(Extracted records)

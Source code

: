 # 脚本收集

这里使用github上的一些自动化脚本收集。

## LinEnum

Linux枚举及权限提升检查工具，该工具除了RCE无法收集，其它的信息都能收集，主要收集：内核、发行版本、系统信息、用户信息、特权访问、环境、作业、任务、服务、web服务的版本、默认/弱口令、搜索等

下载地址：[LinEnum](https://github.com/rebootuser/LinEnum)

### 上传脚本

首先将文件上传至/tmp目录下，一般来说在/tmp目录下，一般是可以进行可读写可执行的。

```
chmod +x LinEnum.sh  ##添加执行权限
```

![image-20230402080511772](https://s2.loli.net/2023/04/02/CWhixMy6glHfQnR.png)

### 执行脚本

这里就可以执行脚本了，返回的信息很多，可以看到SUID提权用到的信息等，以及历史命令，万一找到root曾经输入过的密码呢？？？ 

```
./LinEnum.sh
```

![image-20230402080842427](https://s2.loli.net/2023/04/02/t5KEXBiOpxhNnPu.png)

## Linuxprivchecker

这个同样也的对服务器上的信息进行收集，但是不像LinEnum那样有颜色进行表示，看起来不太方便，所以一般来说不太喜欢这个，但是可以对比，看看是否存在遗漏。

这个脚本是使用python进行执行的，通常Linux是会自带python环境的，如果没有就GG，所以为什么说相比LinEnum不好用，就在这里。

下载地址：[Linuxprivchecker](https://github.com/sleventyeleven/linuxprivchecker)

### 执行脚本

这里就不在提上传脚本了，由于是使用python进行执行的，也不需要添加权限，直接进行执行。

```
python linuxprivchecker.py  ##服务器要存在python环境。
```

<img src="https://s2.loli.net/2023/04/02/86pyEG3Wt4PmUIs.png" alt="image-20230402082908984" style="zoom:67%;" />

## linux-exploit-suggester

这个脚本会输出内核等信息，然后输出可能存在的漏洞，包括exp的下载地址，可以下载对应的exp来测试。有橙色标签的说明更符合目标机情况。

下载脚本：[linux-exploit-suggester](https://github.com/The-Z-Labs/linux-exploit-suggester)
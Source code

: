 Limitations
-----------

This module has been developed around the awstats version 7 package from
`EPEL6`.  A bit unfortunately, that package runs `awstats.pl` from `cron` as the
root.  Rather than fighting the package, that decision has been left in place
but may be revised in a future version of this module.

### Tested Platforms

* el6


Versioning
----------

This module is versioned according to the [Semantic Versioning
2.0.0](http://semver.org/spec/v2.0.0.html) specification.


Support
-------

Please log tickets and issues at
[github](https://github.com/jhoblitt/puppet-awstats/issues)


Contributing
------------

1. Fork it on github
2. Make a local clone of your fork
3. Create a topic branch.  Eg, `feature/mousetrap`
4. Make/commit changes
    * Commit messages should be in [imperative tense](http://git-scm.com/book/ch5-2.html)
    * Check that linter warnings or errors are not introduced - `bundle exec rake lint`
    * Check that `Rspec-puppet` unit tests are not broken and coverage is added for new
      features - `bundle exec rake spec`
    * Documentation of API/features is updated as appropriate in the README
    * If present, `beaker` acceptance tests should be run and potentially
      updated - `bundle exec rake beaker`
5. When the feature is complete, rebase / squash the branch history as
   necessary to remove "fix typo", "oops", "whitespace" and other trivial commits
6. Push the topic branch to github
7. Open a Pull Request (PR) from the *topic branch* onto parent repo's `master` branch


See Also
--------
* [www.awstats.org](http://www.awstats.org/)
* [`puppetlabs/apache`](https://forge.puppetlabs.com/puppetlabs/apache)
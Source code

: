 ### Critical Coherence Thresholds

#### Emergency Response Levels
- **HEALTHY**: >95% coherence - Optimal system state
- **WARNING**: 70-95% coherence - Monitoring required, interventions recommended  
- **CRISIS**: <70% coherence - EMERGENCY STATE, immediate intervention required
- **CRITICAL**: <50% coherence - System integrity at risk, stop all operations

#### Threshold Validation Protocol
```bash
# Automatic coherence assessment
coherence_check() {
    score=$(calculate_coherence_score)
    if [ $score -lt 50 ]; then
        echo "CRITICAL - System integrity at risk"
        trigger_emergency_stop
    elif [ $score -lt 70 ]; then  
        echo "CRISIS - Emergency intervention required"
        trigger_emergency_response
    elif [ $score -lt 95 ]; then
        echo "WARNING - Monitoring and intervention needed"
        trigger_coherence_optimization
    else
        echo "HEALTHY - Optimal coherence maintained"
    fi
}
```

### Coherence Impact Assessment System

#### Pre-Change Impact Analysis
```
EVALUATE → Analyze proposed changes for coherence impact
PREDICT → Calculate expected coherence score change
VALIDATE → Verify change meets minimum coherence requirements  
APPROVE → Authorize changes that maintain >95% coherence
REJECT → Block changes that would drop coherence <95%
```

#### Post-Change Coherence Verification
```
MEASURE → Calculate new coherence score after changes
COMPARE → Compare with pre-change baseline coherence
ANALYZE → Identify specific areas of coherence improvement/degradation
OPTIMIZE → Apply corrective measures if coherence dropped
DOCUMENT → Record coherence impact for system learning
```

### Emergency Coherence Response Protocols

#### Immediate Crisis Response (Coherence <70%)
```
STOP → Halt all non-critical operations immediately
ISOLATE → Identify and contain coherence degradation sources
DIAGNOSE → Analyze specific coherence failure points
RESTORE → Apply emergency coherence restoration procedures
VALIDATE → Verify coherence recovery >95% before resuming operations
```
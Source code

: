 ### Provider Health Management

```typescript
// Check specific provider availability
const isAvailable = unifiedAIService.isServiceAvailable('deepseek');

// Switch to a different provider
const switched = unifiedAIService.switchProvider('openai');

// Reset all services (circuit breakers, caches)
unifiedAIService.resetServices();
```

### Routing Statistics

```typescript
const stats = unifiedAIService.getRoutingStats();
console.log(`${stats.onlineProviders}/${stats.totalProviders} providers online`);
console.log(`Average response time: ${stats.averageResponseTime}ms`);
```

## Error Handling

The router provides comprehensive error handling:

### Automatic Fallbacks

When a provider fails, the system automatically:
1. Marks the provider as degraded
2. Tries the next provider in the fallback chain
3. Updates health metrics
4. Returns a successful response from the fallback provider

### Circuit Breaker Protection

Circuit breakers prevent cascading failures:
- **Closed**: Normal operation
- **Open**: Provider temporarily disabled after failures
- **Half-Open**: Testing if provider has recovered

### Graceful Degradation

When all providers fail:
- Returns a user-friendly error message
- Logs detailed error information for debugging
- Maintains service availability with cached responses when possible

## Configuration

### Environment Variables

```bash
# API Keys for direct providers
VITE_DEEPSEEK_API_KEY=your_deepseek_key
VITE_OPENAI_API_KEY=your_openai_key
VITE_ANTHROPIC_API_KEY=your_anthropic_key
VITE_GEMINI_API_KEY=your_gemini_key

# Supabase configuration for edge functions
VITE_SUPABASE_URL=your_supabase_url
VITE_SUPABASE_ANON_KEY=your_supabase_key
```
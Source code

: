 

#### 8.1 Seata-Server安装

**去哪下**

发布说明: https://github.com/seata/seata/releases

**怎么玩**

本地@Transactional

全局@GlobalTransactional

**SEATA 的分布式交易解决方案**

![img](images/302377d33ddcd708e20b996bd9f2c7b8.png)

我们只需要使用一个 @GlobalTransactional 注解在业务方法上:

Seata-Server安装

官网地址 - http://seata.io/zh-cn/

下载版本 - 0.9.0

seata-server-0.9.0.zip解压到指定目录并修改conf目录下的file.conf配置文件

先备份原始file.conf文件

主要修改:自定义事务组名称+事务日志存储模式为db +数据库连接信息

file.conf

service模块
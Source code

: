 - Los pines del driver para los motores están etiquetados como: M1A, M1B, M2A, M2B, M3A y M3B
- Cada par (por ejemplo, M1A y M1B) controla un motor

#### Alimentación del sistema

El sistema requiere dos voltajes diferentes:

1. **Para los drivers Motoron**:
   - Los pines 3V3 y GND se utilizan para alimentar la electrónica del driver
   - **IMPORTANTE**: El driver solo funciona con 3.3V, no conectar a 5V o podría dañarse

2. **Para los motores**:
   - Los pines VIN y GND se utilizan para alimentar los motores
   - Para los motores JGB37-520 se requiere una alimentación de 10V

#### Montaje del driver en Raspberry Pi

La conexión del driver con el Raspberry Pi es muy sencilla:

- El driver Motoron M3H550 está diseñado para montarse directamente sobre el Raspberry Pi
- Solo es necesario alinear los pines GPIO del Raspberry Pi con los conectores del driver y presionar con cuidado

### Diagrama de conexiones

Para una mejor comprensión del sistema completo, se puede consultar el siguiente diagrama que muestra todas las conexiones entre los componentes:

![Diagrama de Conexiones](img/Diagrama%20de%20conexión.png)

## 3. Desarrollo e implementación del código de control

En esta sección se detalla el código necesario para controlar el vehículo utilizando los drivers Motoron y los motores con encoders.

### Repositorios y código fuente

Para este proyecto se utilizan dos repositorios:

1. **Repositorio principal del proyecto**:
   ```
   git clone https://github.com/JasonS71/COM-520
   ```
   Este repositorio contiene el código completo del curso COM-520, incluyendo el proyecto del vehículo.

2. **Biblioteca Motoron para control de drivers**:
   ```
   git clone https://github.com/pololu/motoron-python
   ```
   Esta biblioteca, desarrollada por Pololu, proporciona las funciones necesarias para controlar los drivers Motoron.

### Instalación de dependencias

**WHAT YOU ARE ASKED TO DO**
An answer is complete only when it holds every line above containing the string "rake".

**SOLVED EXERCISE**
    * Check that linter warnings or errors are not introduced - `bundle exec rake lint`
      features - `bundle exec rake spec`
      updated - `bundle exec rake beaker`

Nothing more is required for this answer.